U.S. Physician Practices Shift From Ownership to Employment — What Now?

Can private practice be sustained as a viable business model?

The CORRelations Chart of the Week, “U.S. Physician Practices Shift From Ownership to Employment,” highlighted that more and more physicians, especially surgeons, are leaving practice ownership for hospital employment. In fact, the number of physicians in private practice dropped from 60% to 47% of all physicians over the past 10 years. Over that same period, the numbers of hospital-owned and hospital-employee physicians increased 8% and 4%, respectively.

I understand the trend and why it’s occurring: Changes to compensation, resource challenges, and increasing regulatory/administrative burdens have made private practice more challenging for orthopaedic surgeons. I should probably say that I don’t just understand the trend, I am part of this movement. Two years ago, after 17 years in private practice, I became a hospital employee.

The ultimate effects of the trend are still to be determined. Hospital-employed physician compensation is in large part based on what the hospital physician could earn in private practice. The downstream revenues from surgeons in hospital employment do not belong to physicians, in contrast to the ancillary revenue that private practice physicians earn. Hospital employees enjoy less autonomy than do private practitioners.

Though there are increasing pressures on the private practice of orthopaedic surgery, it is critical that this model perseveres. I left private practice because I didn’t agree with private equity acquisition and I wanted the opportunity to finish my career by teaching the next generation.

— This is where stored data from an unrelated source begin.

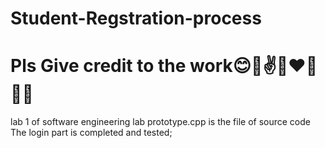 # Student-Regstration-process
# Pls Give credit to the work😊🤞✌👩‍❤️‍👩🙆‍♂️
lab 1 of software engineering lab
prototype.cpp is the file of source code
The login part is completed and tested;
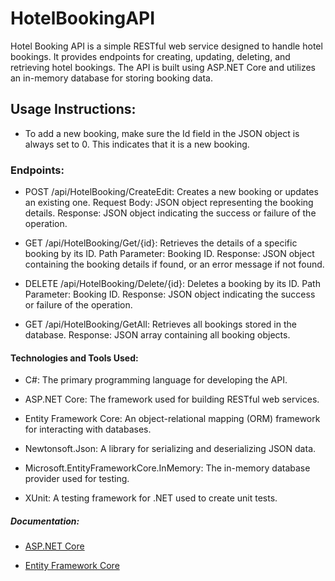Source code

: # HotelBookingAPI

Hotel Booking API is a simple RESTful web service designed to handle hotel bookings. It provides endpoints for creating, updating, deleting, and retrieving hotel bookings. The API is built using ASP.NET Core and utilizes an in-memory database for storing booking data.

## Usage Instructions:
  - To add a new booking, make sure the Id field in the JSON object is always set to 0. This indicates that it is a new booking.  

### Endpoints:
  - POST /api/HotelBooking/CreateEdit: Creates a new booking or updates an existing one.
        Request Body: JSON object representing the booking details.
        Response: JSON object indicating the success or failure of the operation.
  - GET /api/HotelBooking/Get/{id}: Retrieves the details of a specific booking by its ID.
        Path Parameter: Booking ID.
        Response: JSON object containing the booking details if found, or an error message if not found.
        
  - DELETE /api/HotelBooking/Delete/{id}: Deletes a booking by its ID.
        Path Parameter: Booking ID.
        Response: JSON object indicating the success or failure of the operation.

  - GET /api/HotelBooking/GetAll: Retrieves all bookings stored in the database.
        Response: JSON array containing all booking objects.


#### Technologies and Tools Used:

  - C#: The primary programming language for developing the API.
    
  - ASP.NET Core: The framework used for building RESTful web services.
    
  - Entity Framework Core: An object-relational mapping (ORM) framework for interacting with databases.

  - Newtonsoft.Json: A library for serializing and deserializing JSON data.

  - Microsoft.EntityFrameworkCore.InMemory: The in-memory database provider used for testing.

  - XUnit: A testing framework for .NET used to create unit tests.

##### Documentation:

   - [ASP.NET Core](https://learn.microsoft.com/en-us/aspnet/core/tutorials/first-web-api?view=aspnetcore-8.0&tabs=visual-studio)

   - [Entity Framework Core](https://learn.microsoft.com/en-us/ef/core/get-started/overview/first-app?tabs=netcore-cli)
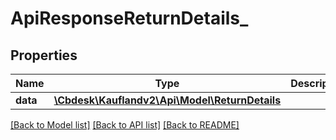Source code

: # ApiResponseReturnDetails_

## Properties
Name | Type | Description | Notes
------------ | ------------- | ------------- | -------------
**data** | [**\Cbdesk\Kauflandv2\Api\Model\ReturnDetails**](ReturnDetails.md) |  | 

[[Back to Model list]](../../README.md#documentation-for-models) [[Back to API list]](../../README.md#documentation-for-api-endpoints) [[Back to README]](../../README.md)

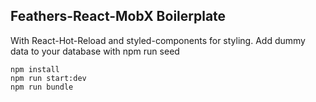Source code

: ## Feathers-React-MobX Boilerplate
  With React-Hot-Reload and styled-components for styling.
  Add dummy data to your database with npm run seed

    npm install
    npm run start:dev
    npm run bundle
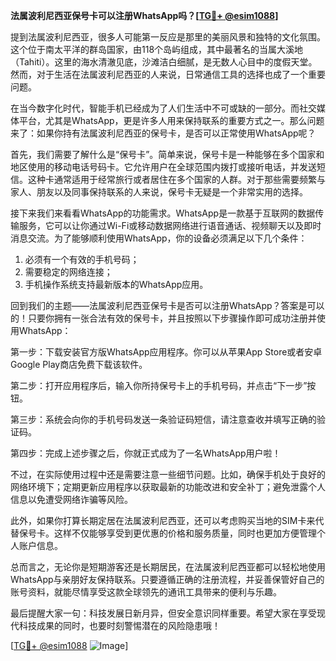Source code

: **法属波利尼西亚保号卡可以注册WhatsApp吗？[[TG💪+ @esim1088](https://t.me/s/esim1088)]**

提到法属波利尼西亚，很多人可能第一反应是那里的美丽风景和独特的文化氛围。这个位于南太平洋的群岛国家，由118个岛屿组成，其中最著名的当属大溪地（Tahiti）。这里的海水清澈见底，沙滩洁白细腻，是无数人心目中的度假天堂。然而，对于生活在法属波利尼西亚的人来说，日常通信工具的选择也成了一个重要问题。

在当今数字化时代，智能手机已经成为了人们生活中不可或缺的一部分。而社交媒体平台，尤其是WhatsApp，更是许多人用来保持联系的重要方式之一。那么问题来了：如果你持有法属波利尼西亚的保号卡，是否可以正常使用WhatsApp呢？

首先，我们需要了解什么是“保号卡”。简单来说，保号卡是一种能够在多个国家和地区使用的移动电话号码卡。它允许用户在全球范围内拨打或接听电话，并发送短信。这种卡通常适用于经常旅行或者居住在多个国家的人群。对于那些需要频繁与家人、朋友以及同事保持联系的人来说，保号卡无疑是一个非常实用的选择。

接下来我们来看看WhatsApp的功能需求。WhatsApp是一款基于互联网的数据传输服务，它可以让你通过Wi-Fi或移动数据网络进行语音通话、视频聊天以及即时消息交流。为了能够顺利使用WhatsApp，你的设备必须满足以下几个条件：

1. 必须有一个有效的手机号码；
2. 需要稳定的网络连接；
3. 手机操作系统支持最新版本的WhatsApp应用。

回到我们的主题——法属波利尼西亚保号卡是否可以注册WhatsApp？答案是可以的！只要你拥有一张合法有效的保号卡，并且按照以下步骤操作即可成功注册并使用WhatsApp：

第一步：下载安装官方版WhatsApp应用程序。你可以从苹果App Store或者安卓Google Play商店免费下载该软件。

第二步：打开应用程序后，输入你所持保号卡上的手机号码，并点击“下一步”按钮。

第三步：系统会向你的手机号码发送一条验证码短信，请注意查收并填写正确的验证码。

第四步：完成上述步骤之后，你就正式成为了一名WhatsApp用户啦！

不过，在实际使用过程中还是需要注意一些细节问题。比如，确保手机处于良好的网络环境下；定期更新应用程序以获取最新的功能改进和安全补丁；避免泄露个人信息以免遭受网络诈骗等风险。

此外，如果你打算长期定居在法属波利尼西亚，还可以考虑购买当地的SIM卡来代替保号卡。这样不仅能够享受到更优惠的价格和服务质量，同时也更加方便管理个人账户信息。

总而言之，无论你是短期游客还是长期居民，在法属波利尼西亚都可以轻松地使用WhatsApp与亲朋好友保持联系。只要遵循正确的注册流程，并妥善保管好自己的账号资料，就能尽情享受这款全球领先的通讯工具带来的便利与乐趣。

最后提醒大家一句：科技发展日新月异，但安全意识同样重要。希望大家在享受现代科技成果的同时，也要时刻警惕潜在的风险隐患哦！

[[TG💪+ @esim1088](https://t.me/s/esim1088) ![Image](https://i.postimg.cc/4NQfJmqS/Snipaste-2025-05-13-00-14-12.png)]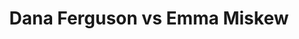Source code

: ---
title: Dana Ferguson vs Emma Miskew
player1:
  name: Ferguson, Dana
  percent: 83
  wins: 3
  losses: 2
player2:
  name: Miskew, Emma
  percent: 85
  wins: 2
  losses: 3
games:
- player1:
    team: AB
    position: Second
    percent: 98
    win: 0
    loss: 1
  player2:
    team: CA
    position: Third
    percent: 94
    win: 1
    loss: 0
  event: Hearts
  year: 2014
  draw: Round Robin(8)
  score: AB 5 - CA 10
- player1:
    team: AB
    position: Second
    percent: 76
    win: 0
    loss: 1
  player2:
    team: CA
    position: Third
    percent: 85
    win: 1
    loss: 0
  event: Hearts
  year: 2014
  draw: Final(22)
  score: AB 6 - CA 8
- player1:
    team: AB
    position: Second
    percent: 76
    win: 1
    loss: 0
  player2:
    team: CA
    position: Third
    percent: 88
    win: 0
    loss: 1
  event: Hearts
  year: 2015
  draw: Round Robin(15)
  score: AB 7 - CA 6
- player1:
    team: AB
    position: Second
    percent: 80
    win: 1
    loss: 0
  player2:
    team: 'ON'
    position: Third
    percent: 86
    win: 0
    loss: 1
  event: Hearts
  year: 2019
  draw: Round Robin(11)
  score: ON 3 - AB 6
- player1:
    team: AB
    position: Second
    percent: 86
    win: 1
    loss: 0
  player2:
    team: 'ON'
    position: Third
    percent: 76
    win: 0
    loss: 1
  event: Hearts
  year: 2019
  draw: Final(23)
  score: ON 6 - AB 8
- player1:
    team: SWE
    position: Second
    percent: 92
    win: 1
    loss: 0
  player2:
    team: HOM
    position: Third
    percent: 78
    win: 0
    loss: 1
  event: Trials (Women)
  year: 2013
  draw: Round Robin(1)
  score: HOM 3 - SWE 10
- player1:
    team: Swee
    position: Second
    percent: 85
    win: 0
    loss: 1
  player2:
    team: Homa
    position: Third
    percent: 89
    win: 1
    loss: 0
  event: Trials (Women)
  year: 2017
  draw: Round Robin(17)
  score: Swee 5 - Homa 7
---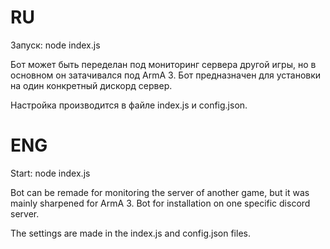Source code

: # RU
Запуск: node index.js

Бот может быть переделан под мониторинг сервера другой игры, но в основном он затачивался под ArmA 3.
Бот предназначен для установки на один конкретный дискорд сервер.

Настройка производится в файле index.js и config.json.




# ENG
Start: node index.js

Bot can be remade for monitoring the server of another game, but it was mainly sharpened for ArmA 3.
Bot for installation on one specific discord server.

The settings are made in the index.js and config.json files.
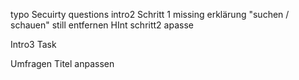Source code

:typo Secuirty questions intro2
Schritt 1 missing
erklärung "suchen / schauen"
still entfernen
HInt schritt2 apasse

Intro3
Task

Umfragen Titel anpassen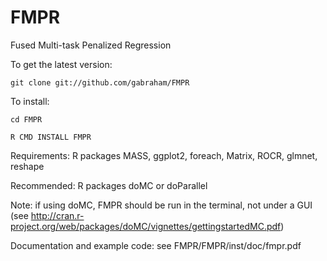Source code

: FMPR
====

Fused Multi-task Penalized Regression

To get the latest version:

    git clone git://github.com/gabraham/FMPR

To install:

    cd FMPR

    R CMD INSTALL FMPR

Requirements: R packages  MASS, ggplot2, foreach, Matrix, ROCR, glmnet,
reshape

Recommended: R packages doMC or doParallel

Note: if using doMC, FMPR should be run in the terminal, not under a GUI (see
http://cran.r-project.org/web/packages/doMC/vignettes/gettingstartedMC.pdf)

Documentation and example code: see FMPR/FMPR/inst/doc/fmpr.pdf

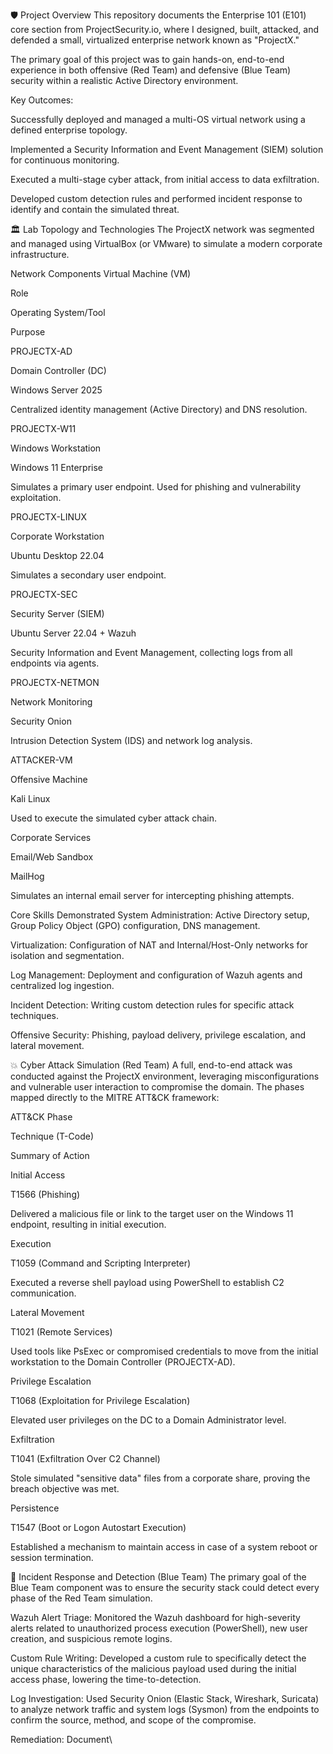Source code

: 🛡️ Project Overview
This repository documents the Enterprise 101 (E101) core section from ProjectSecurity.io, where I designed, built, attacked, and defended a small, virtualized enterprise network known as "ProjectX."

The primary goal of this project was to gain hands-on, end-to-end experience in both offensive (Red Team) and defensive (Blue Team) security within a realistic Active Directory environment.

Key Outcomes:

Successfully deployed and managed a multi-OS virtual network using a defined enterprise topology.

Implemented a Security Information and Event Management (SIEM) solution for continuous monitoring.

Executed a multi-stage cyber attack, from initial access to data exfiltration.

Developed custom detection rules and performed incident response to identify and contain the simulated threat.

🏛️ Lab Topology and Technologies
The ProjectX network was segmented and managed using VirtualBox (or VMware) to simulate a modern corporate infrastructure.

Network Components
Virtual Machine (VM)

Role

Operating System/Tool

Purpose

PROJECTX-AD

Domain Controller (DC)

Windows Server 2025

Centralized identity management (Active Directory) and DNS resolution.

PROJECTX-W11

Windows Workstation

Windows 11 Enterprise

Simulates a primary user endpoint. Used for phishing and vulnerability exploitation.

PROJECTX-LINUX

Corporate Workstation

Ubuntu Desktop 22.04

Simulates a secondary user endpoint.

PROJECTX-SEC

Security Server (SIEM)

Ubuntu Server 22.04 + Wazuh

Security Information and Event Management, collecting logs from all endpoints via agents.

PROJECTX-NETMON

Network Monitoring

Security Onion

Intrusion Detection System (IDS) and network log analysis.

ATTACKER-VM

Offensive Machine

Kali Linux

Used to execute the simulated cyber attack chain.

Corporate Services

Email/Web Sandbox

MailHog

Simulates an internal email server for intercepting phishing attempts.

Core Skills Demonstrated
System Administration: Active Directory setup, Group Policy Object (GPO) configuration, DNS management.

Virtualization: Configuration of NAT and Internal/Host-Only networks for isolation and segmentation.

Log Management: Deployment and configuration of Wazuh agents and centralized log ingestion.

Incident Detection: Writing custom detection rules for specific attack techniques.

Offensive Security: Phishing, payload delivery, privilege escalation, and lateral movement.

💥 Cyber Attack Simulation (Red Team)
A full, end-to-end attack was conducted against the ProjectX environment, leveraging misconfigurations and vulnerable user interaction to compromise the domain. The phases mapped directly to the MITRE ATT&CK framework:

ATT&CK Phase

Technique (T-Code)

Summary of Action

Initial Access

T1566 (Phishing)

Delivered a malicious file or link to the target user on the Windows 11 endpoint, resulting in initial execution.

Execution

T1059 (Command and Scripting Interpreter)

Executed a reverse shell payload using PowerShell to establish C2 communication.

Lateral Movement

T1021 (Remote Services)

Used tools like PsExec or compromised credentials to move from the initial workstation to the Domain Controller (PROJECTX-AD).

Privilege Escalation

T1068 (Exploitation for Privilege Escalation)

Elevated user privileges on the DC to a Domain Administrator level.

Exfiltration

T1041 (Exfiltration Over C2 Channel)

Stole simulated "sensitive data" files from a corporate share, proving the breach objective was met.

Persistence

T1547 (Boot or Logon Autostart Execution)

Established a mechanism to maintain access in case of a system reboot or session termination.

🔎 Incident Response and Detection (Blue Team)
The primary goal of the Blue Team component was to ensure the security stack could detect every phase of the Red Team simulation.

Wazuh Alert Triage: Monitored the Wazuh dashboard for high-severity alerts related to unauthorized process execution (PowerShell), new user creation, and suspicious remote logins.

Custom Rule Writing: Developed a custom rule to specifically detect the unique characteristics of the malicious payload used during the initial access phase, lowering the time-to-detection.

Log Investigation: Used Security Onion (Elastic Stack, Wireshark, Suricata) to analyze network traffic and system logs (Sysmon) from the endpoints to confirm the source, method, and scope of the compromise.

Remediation: Document\
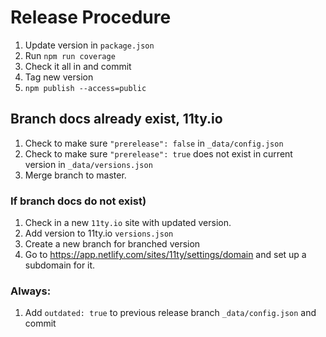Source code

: # Release Procedure

1. Update version in `package.json`
2. Run `npm run coverage`
3. Check it all in and commit
4. Tag new version
5. `npm publish --access=public`

## Branch docs already exist, 11ty.io

1. Check to make sure `"prerelease": false` in `_data/config.json`
2. Check to make sure `"prerelease": true` does not exist in current version in `_data/versions.json`
3. Merge branch to master.

### If branch docs do not exist)

1. Check in a new `11ty.io` site with updated version.
2. Add version to 11ty.io `versions.json`
3. Create a new branch for branched version
4. Go to https://app.netlify.com/sites/11ty/settings/domain and set up a subdomain for it.

### Always:
1. Add `outdated: true` to previous release branch `_data/config.json` and commit

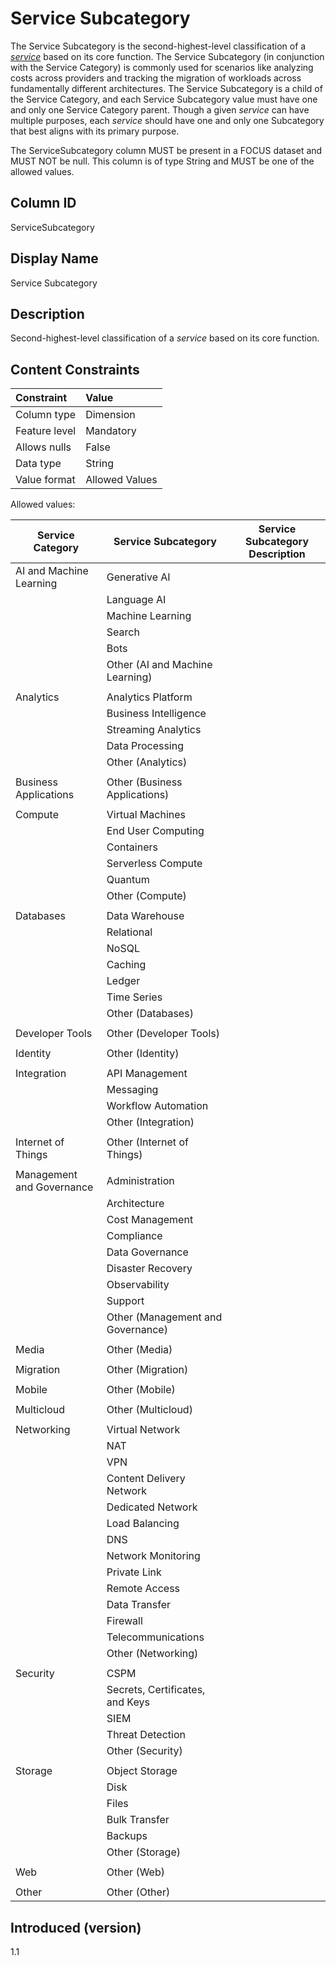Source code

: # Service Subcategory

The Service Subcategory is the second-highest-level classification of a [*service*](#glossary:service) based on its core function.  The Service Subcategory (in conjunction with the Service Category) is commonly used for scenarios like analyzing costs across providers and tracking the migration of workloads across fundamentally different architectures.  The Service Subcategory is a child of the Service Category, and each Service Subcategory value must have one and only one Service Category parent. Though a given *service* can have multiple purposes, each *service* should have one and only one Subcategory that best aligns with its primary purpose. 

The ServiceSubcategory column MUST be present in a FOCUS dataset and MUST NOT be null. This column is of type String and MUST be one of the allowed values.

## Column ID

ServiceSubcategory

## Display Name

Service Subcategory

## Description

Second-highest-level classification of a *service* based on its core function.

## Content Constraints

| Constraint      | Value          |
| :-------------- | :------------- |
| Column type     | Dimension      |
| Feature level   | Mandatory      |
| Allows nulls    | False          |
| Data type       | String         |
| Value format    | Allowed Values |

Allowed values:

| Service Category          | Service Subcategory               | Service Subcategory Description |
| ------------------------- | --------------------------------- | ------------------------------- |
| AI and Machine Learning   | Generative AI                     |                                 |
|                           | Language AI                       |                                 |
|                           | Machine Learning                  |                                 |
|                           | Search                            |                                 |
|                           | Bots                              |                                 |
|                           | Other (AI and Machine Learning)   |                                 |
|                           |                                   |                                 |
| Analytics                 | Analytics Platform                |                                 |
|                           | Business Intelligence             |                                 |
|                           | Streaming Analytics               |                                 |
|                           | Data Processing                   |                                 |
|                           | Other (Analytics)                 |                                 |
|                           |                                   |                                 |
| Business Applications     | Other (Business Applications)     |                                 |
|                           |                                   |                                 |
| Compute                   | Virtual Machines                  |                                 |
|                           | End User Computing                |                                 |
|                           | Containers                        |                                 |
|                           | Serverless Compute                |                                 |
|                           | Quantum                           |                                 |
|                           | Other (Compute)                   |                                 |
|                           |                                   |                                 |
| Databases                 | Data Warehouse                    |                                 |
|                           | Relational                        |                                 |
|                           | NoSQL                             |                                 |
|                           | Caching                           |                                 |
|                           | Ledger                            |                                 |
|                           | Time Series                       |                                 |
|                           | Other (Databases)                 |                                 |
|                           |                                   |                                 |
| Developer Tools           | Other (Developer Tools)           |                                 |
|                           |                                   |                                 |
| Identity                  | Other (Identity)                  |                                 |
|                           |                                   |                                 |
| Integration               | API Management                    |                                 |
|                           | Messaging                         |                                 |
|                           | Workflow Automation               |                                 |
|                           | Other (Integration)               |                                 |
|                           |                                   |                                 |
| Internet of Things        | Other (Internet of Things)        |                                 |
|                           |                                   |                                 |
| Management and Governance | Administration                    |                                 |
|                           | Architecture                      |                                 |
|                           | Cost Management                   |                                 |
|                           | Compliance                        |                                 |
|                           | Data Governance                   |                                 |
|                           | Disaster Recovery                 |                                 |
|                           | Observability                     |                                 |
|                           | Support                           |                                 |
|                           | Other (Management and Governance) |                                 |
|                           |                                   |                                 |
| Media                     | Other (Media)                     |                                 |
|                           |                                   |                                 |
| Migration                 | Other (Migration)                 |                                 |
|                           |                                   |                                 |
| Mobile                    | Other (Mobile)                    |                                 |
|                           |                                   |                                 |
| Multicloud                | Other (Multicloud)                |                                 |
|                           |                                   |                                 |
| Networking                | Virtual Network                   |                                 |
|                           | NAT                               |                                 |
|                           | VPN                               |                                 |
|                           | Content Delivery Network          |                                 |
|                           | Dedicated Network                 |                                 |
|                           | Load Balancing                    |                                 |
|                           | DNS                               |                                 |
|                           | Network Monitoring                |                                 |
|                           | Private Link                      |                                 |
|                           | Remote Access                     |                                 |
|                           | Data Transfer                     |                                 |
|                           | Firewall                          |                                 |
|                           | Telecommunications                |                                 |
|                           | Other (Networking)                |                                 |
|                           |                                   |                                 |
| Security                  | CSPM                              |                                 |
|                           | Secrets, Certificates, and Keys   |                                 |
|                           | SIEM                              |                                 |
|                           | Threat Detection                  |                                 |
|                           | Other (Security)                  |                                 |
|                           |                                   |                                 |
| Storage                   | Object Storage                    |                                 |
|                           | Disk                              |                                 |
|                           | Files                             |                                 |
|                           | Bulk Transfer                     |                                 |
|                           | Backups                           |                                 |
|                           | Other (Storage)                   |                                 |
|                           |                                   |                                 |
| Web                       | Other (Web)                       |                                 |
|                           |                                   |                                 |
| Other                     | Other (Other)                     |

## Introduced (version)

1.1
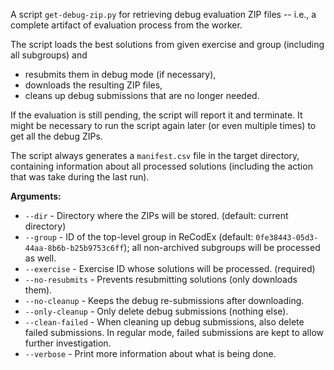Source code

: A script `get-debug-zip.py` for retrieving debug evaluation ZIP files -- i.e., a complete artifact of evaluation process from the worker.

The script loads the best solutions from given exercise and group (including all subgroups) and
- resubmits them in debug mode (if necessary),
- downloads the resulting ZIP files,
- cleans up debug submissions that are no longer needed.

If the evaluation is still pending, the script will report it and terminate. It might be necessary to run the script again later (or even multiple times) to get all the debug ZIPs.

The script always generates a `manifest.csv` file in the target directory, containing information about all processed solutions (including the action that was take during the last run).

**Arguments:**

- `--dir` - Directory where the ZIPs will be stored. (default: current directory)
- `--group` - ID of the top-level group in ReCodEx (default: `0fe38443-05d3-44aa-8b6b-b25b9753c6ff`); all non-archived subgroups will be processed as well.
- `--exercise` - Exercise ID whose solutions will be processed. (required)
- `--no-resubmits` - Prevents resubmitting solutions (only downloads them).
- `--no-cleanup` - Keeps the debug re-submissions after downloading.
- `--only-cleanup` - Only delete debug submissions (nothing else).
- `--clean-failed` - When cleaning up debug submissions, also delete failed submissions. In regular mode, failed submissions are kept to allow further investigation.
- `--verbose` - Print more information about what is being done.

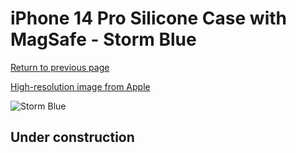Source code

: # iPhone 14 Pro Silicone Case with MagSafe - Storm Blue

[Return to previous page](/iphone_14)

[High-resolution image from Apple](https://store.storeimages.cdn-apple.com/8756/as-images.apple.com/is/MPTF3?wid=4500&hei=4500&fmt=png)

<div style="width: 500px"><img src="/everyphone/MPTF3.png" alt="Storm Blue"></div>

## Under construction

For private practice to be sustained as a viable model, groups need to look for innovative methods to remain relevant in the marketplace. Private practice is far nimbler and more flexible than are most employed models. Private practicing surgeons who put their interests second to those of the group will enable their practices to thrive. Consider aligning with the hospital and contract to perform key services in your area. Make it clear through the care quality your group delivers that the community will be shortchanged if your practice is compromised. Ensure that you are so valuable, through providing call coverage and other essential services, that a future without your private group is inconceivable.